** Entries supplied follows **
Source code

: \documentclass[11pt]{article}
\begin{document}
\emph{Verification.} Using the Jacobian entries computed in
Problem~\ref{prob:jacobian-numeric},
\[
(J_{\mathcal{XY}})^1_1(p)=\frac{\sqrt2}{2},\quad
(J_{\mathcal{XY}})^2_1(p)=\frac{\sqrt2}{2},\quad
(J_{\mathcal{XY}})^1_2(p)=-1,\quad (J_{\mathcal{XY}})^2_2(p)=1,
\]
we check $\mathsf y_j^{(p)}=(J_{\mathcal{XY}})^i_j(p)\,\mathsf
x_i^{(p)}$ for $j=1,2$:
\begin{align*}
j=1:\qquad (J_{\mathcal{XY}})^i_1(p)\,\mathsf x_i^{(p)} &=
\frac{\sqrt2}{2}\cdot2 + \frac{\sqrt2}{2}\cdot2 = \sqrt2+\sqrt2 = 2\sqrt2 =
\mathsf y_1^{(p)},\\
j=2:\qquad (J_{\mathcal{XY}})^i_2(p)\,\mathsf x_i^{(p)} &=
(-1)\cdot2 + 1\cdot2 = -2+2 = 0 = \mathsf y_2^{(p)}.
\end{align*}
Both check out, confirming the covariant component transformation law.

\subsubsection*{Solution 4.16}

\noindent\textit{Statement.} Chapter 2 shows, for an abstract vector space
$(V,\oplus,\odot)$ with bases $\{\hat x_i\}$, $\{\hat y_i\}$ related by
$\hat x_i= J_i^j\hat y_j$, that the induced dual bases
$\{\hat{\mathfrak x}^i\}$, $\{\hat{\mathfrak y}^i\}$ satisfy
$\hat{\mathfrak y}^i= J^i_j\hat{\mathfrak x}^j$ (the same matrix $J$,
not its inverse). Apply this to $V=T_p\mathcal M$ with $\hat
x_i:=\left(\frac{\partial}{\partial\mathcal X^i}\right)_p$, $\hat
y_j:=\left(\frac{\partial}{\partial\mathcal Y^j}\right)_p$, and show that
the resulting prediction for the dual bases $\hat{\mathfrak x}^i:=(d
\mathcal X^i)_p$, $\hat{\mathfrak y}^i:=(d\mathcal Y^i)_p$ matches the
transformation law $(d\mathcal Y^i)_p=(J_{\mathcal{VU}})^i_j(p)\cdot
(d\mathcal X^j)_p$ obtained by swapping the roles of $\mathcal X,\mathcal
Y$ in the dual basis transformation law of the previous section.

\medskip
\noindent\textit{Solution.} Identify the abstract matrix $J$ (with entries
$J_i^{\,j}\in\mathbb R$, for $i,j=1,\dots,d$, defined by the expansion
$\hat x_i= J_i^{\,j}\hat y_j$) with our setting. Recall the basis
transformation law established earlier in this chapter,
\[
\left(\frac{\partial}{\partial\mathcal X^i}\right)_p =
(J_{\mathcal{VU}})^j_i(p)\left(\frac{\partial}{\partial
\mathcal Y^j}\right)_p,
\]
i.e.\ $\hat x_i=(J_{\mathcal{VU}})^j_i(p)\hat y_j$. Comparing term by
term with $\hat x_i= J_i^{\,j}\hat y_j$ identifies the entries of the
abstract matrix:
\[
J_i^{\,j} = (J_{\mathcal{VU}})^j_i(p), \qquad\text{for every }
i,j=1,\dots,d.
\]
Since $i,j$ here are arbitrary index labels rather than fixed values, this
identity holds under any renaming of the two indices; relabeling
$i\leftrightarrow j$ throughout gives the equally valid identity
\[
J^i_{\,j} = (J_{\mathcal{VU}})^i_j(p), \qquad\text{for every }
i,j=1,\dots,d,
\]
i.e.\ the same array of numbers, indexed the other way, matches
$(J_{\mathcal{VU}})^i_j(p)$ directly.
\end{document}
** End of Entries supplied **
Give an exact copy of every line from the one holding "i.e.\ the same" through the end of the records, both included, and no other lines.

i.e.\ the same array of numbers, indexed the other way, matches
$(J_{\mathcal{VU}})^i_j(p)$ directly.
\end{document}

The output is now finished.